Recently someone in authority within the organization came to my group and asked us to do something that sounds like it could destroy much of the gains we have made over the past weeks. This person did not give details and insisted that authority and the traditions of the organization dictate that we must abide by these decisions.

I am confused. This is supposed to be a decentralized movement. How then, can we find ourselves under direct orders, required to follow instructions without understanding the reasoning? And part of the answer given is that things are bigger than we can see in the international movement. There are urgent actions needed for our goal and like soldiers on the front lines, there are times when we have to take orders as a matter of survival. Our mission to avert climate change is a matter of survival after all.
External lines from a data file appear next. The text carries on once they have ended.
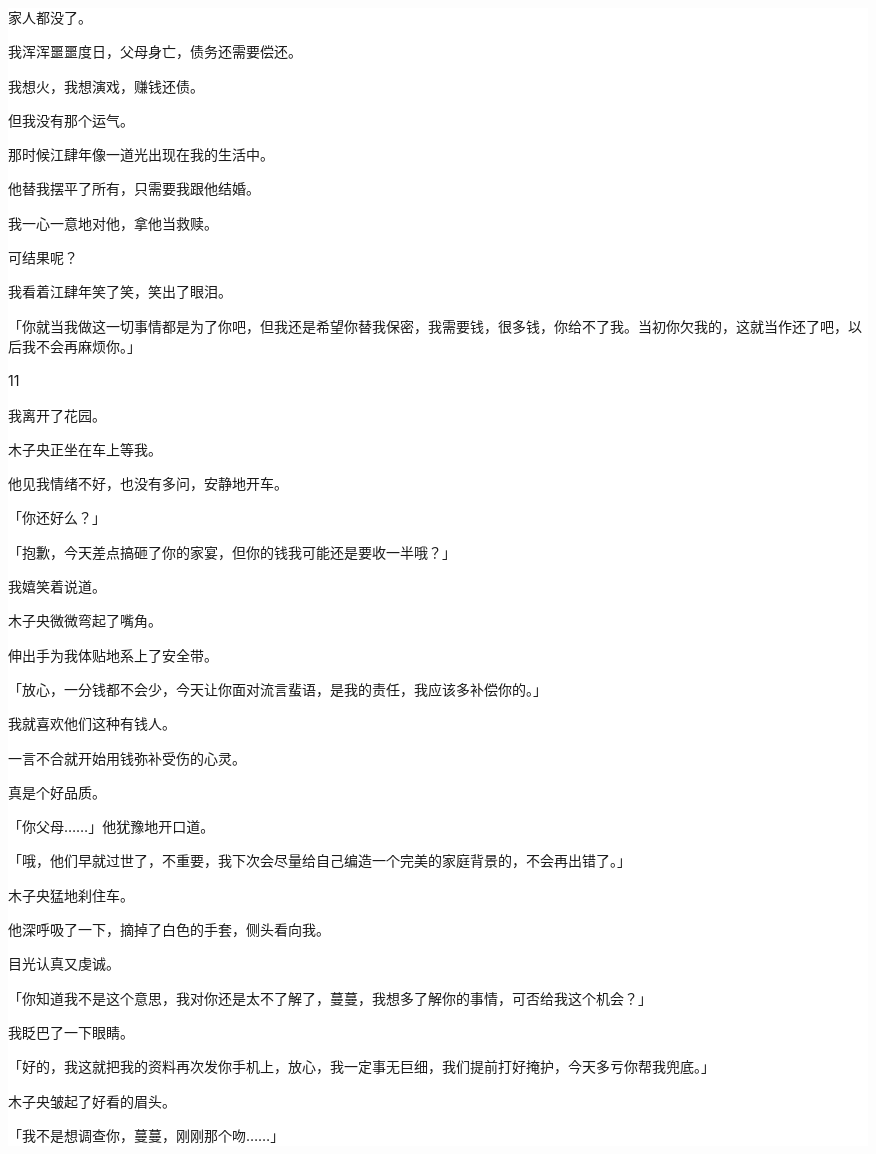 家人都没了。

我浑浑噩噩度日，父母身亡，债务还需要偿还。

我想火，我想演戏，赚钱还债。

但我没有那个运气。

那时候江肆年像一道光出现在我的生活中。

他替我摆平了所有，只需要我跟他结婚。

我一心一意地对他，拿他当救赎。

可结果呢？

我看着江肆年笑了笑，笑出了眼泪。

「你就当我做这一切事情都是为了你吧，但我还是希望你替我保密，我需要钱，很多钱，你给不了我。当初你欠我的，这就当作还了吧，以后我不会再麻烦你。」

11

我离开了花园。

木子央正坐在车上等我。

他见我情绪不好，也没有多问，安静地开车。

「你还好么？」

「抱歉，今天差点搞砸了你的家宴，但你的钱我可能还是要收一半哦？」

我嬉笑着说道。

木子央微微弯起了嘴角。

伸出手为我体贴地系上了安全带。

「放心，一分钱都不会少，今天让你面对流言蜚语，是我的责任，我应该多补偿你的。」

我就喜欢他们这种有钱人。

一言不合就开始用钱弥补受伤的心灵。

真是个好品质。

「你父母……」他犹豫地开口道。

「哦，他们早就过世了，不重要，我下次会尽量给自己编造一个完美的家庭背景的，不会再出错了。」

木子央猛地刹住车。

他深呼吸了一下，摘掉了白色的手套，侧头看向我。

目光认真又虔诚。

「你知道我不是这个意思，我对你还是太不了解了，蔓蔓，我想多了解你的事情，可否给我这个机会？」

我眨巴了一下眼睛。

「好的，我这就把我的资料再次发你手机上，放心，我一定事无巨细，我们提前打好掩护，今天多亏你帮我兜底。」

木子央皱起了好看的眉头。

「我不是想调查你，蔓蔓，刚刚那个吻……」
So, I am in a crisis of trust.

It would be immensely comforting to have a leader I could trust implicitly and automatically. That’s what my fiction is about. If you’ve read the Kyrennei series… well, I wish I had a Jace McCoy. But I don’t. We almost never do in the real world.
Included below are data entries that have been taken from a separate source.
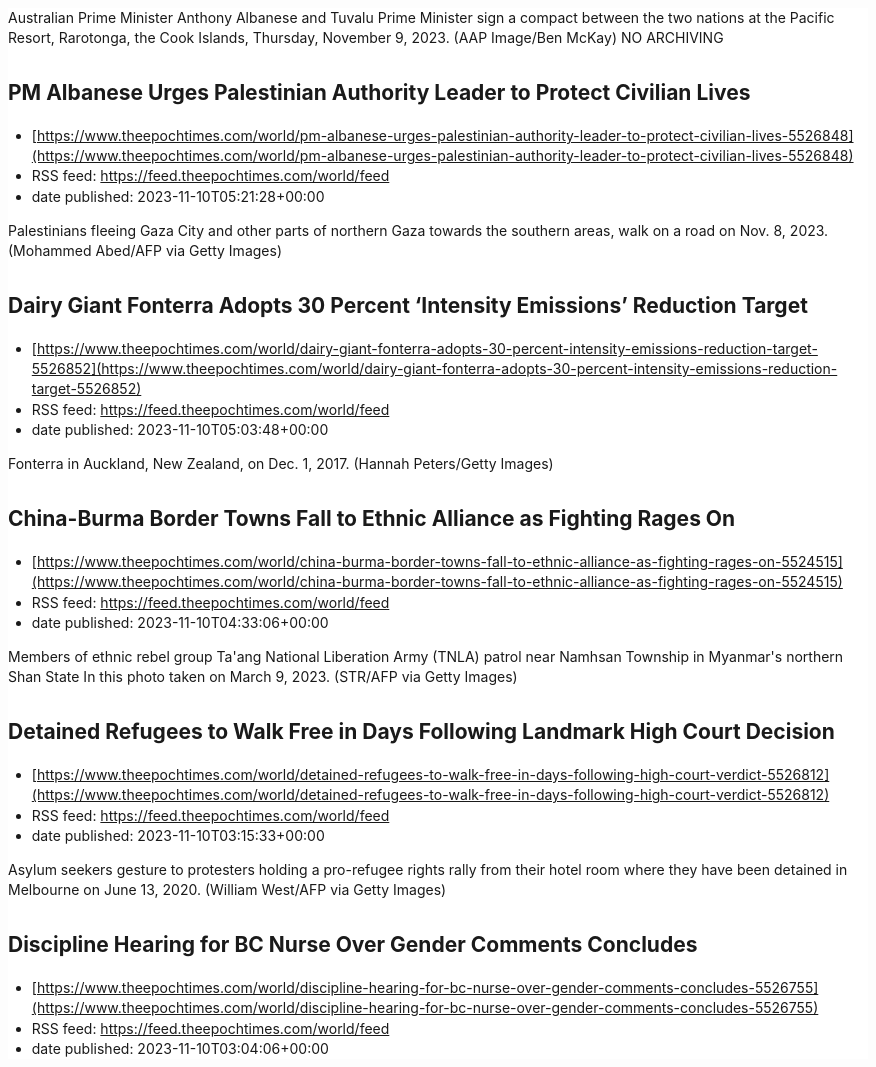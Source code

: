 Australian Prime Minister Anthony Albanese and Tuvalu Prime Minister sign a compact between the two nations at the Pacific Resort, Rarotonga, the Cook Islands, Thursday, November 9, 2023. (AAP Image/Ben McKay) NO ARCHIVING

## PM Albanese Urges Palestinian Authority Leader to Protect Civilian Lives
 - [https://www.theepochtimes.com/world/pm-albanese-urges-palestinian-authority-leader-to-protect-civilian-lives-5526848](https://www.theepochtimes.com/world/pm-albanese-urges-palestinian-authority-leader-to-protect-civilian-lives-5526848)
 - RSS feed: https://feed.theepochtimes.com/world/feed
 - date published: 2023-11-10T05:21:28+00:00

Palestinians fleeing Gaza City and other parts of northern Gaza towards the southern areas, walk on a road on Nov. 8, 2023. (Mohammed Abed/AFP via Getty Images)

## Dairy Giant Fonterra Adopts 30 Percent ‘Intensity Emissions’ Reduction Target
 - [https://www.theepochtimes.com/world/dairy-giant-fonterra-adopts-30-percent-intensity-emissions-reduction-target-5526852](https://www.theepochtimes.com/world/dairy-giant-fonterra-adopts-30-percent-intensity-emissions-reduction-target-5526852)
 - RSS feed: https://feed.theepochtimes.com/world/feed
 - date published: 2023-11-10T05:03:48+00:00

Fonterra in Auckland, New Zealand, on Dec. 1, 2017. (Hannah Peters/Getty Images)

## China-Burma Border Towns Fall to Ethnic Alliance as Fighting Rages On
 - [https://www.theepochtimes.com/world/china-burma-border-towns-fall-to-ethnic-alliance-as-fighting-rages-on-5524515](https://www.theepochtimes.com/world/china-burma-border-towns-fall-to-ethnic-alliance-as-fighting-rages-on-5524515)
 - RSS feed: https://feed.theepochtimes.com/world/feed
 - date published: 2023-11-10T04:33:06+00:00

Members of ethnic rebel group Ta'ang National Liberation Army (TNLA) patrol near Namhsan Township in Myanmar's northern Shan State In this photo taken on March 9, 2023. (STR/AFP via Getty Images)

## Detained Refugees to Walk Free in Days Following Landmark High Court Decision
 - [https://www.theepochtimes.com/world/detained-refugees-to-walk-free-in-days-following-high-court-verdict-5526812](https://www.theepochtimes.com/world/detained-refugees-to-walk-free-in-days-following-high-court-verdict-5526812)
 - RSS feed: https://feed.theepochtimes.com/world/feed
 - date published: 2023-11-10T03:15:33+00:00

Asylum seekers gesture to protesters holding a pro-refugee rights rally from their hotel room where they have been detained in Melbourne on June 13, 2020. (William West/AFP via Getty Images)

## Discipline Hearing for BC Nurse Over Gender Comments Concludes
 - [https://www.theepochtimes.com/world/discipline-hearing-for-bc-nurse-over-gender-comments-concludes-5526755](https://www.theepochtimes.com/world/discipline-hearing-for-bc-nurse-over-gender-comments-concludes-5526755)
 - RSS feed: https://feed.theepochtimes.com/world/feed
 - date published: 2023-11-10T03:04:06+00:00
The reason Jace McCoy in the story—and his co-leader Dasha, for that matter—is so trusted and has the unswerving loyalty of J. Company is that he has been successful where so many others have failed. He has survived 40 years of guerrilla warfare against an immense foe. His gambles have almost always been right and he is a brilliant strategist and tactician. His people know that.

But they weren’t born knowing it. Each of them went through a process of becoming so loyal, including Aranka Miko. And in the end, he proves that her trust is warranted, no matter the cost to him personally.
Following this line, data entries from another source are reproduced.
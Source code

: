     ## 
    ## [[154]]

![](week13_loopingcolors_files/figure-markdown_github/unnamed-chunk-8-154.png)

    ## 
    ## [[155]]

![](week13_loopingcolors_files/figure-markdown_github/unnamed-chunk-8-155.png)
Okay, that’s fantasy fiction. But that is why I wrote it. As dark as the Kyrennei series seems on some levels, it is actually a comforting fantasy to many. It is about the hope that we could have such trust among us in crisis.

And today there is no doubt that we are in a crisis of survival. I remember reading about the greenhouse effect in third grade science class in 1985. And now climate change is at the door and very little has been done since I was a kid to avert the looming disaster. Reports coming from scientists are increasingly desperate and our daily lives are being affected in ever increasing ways.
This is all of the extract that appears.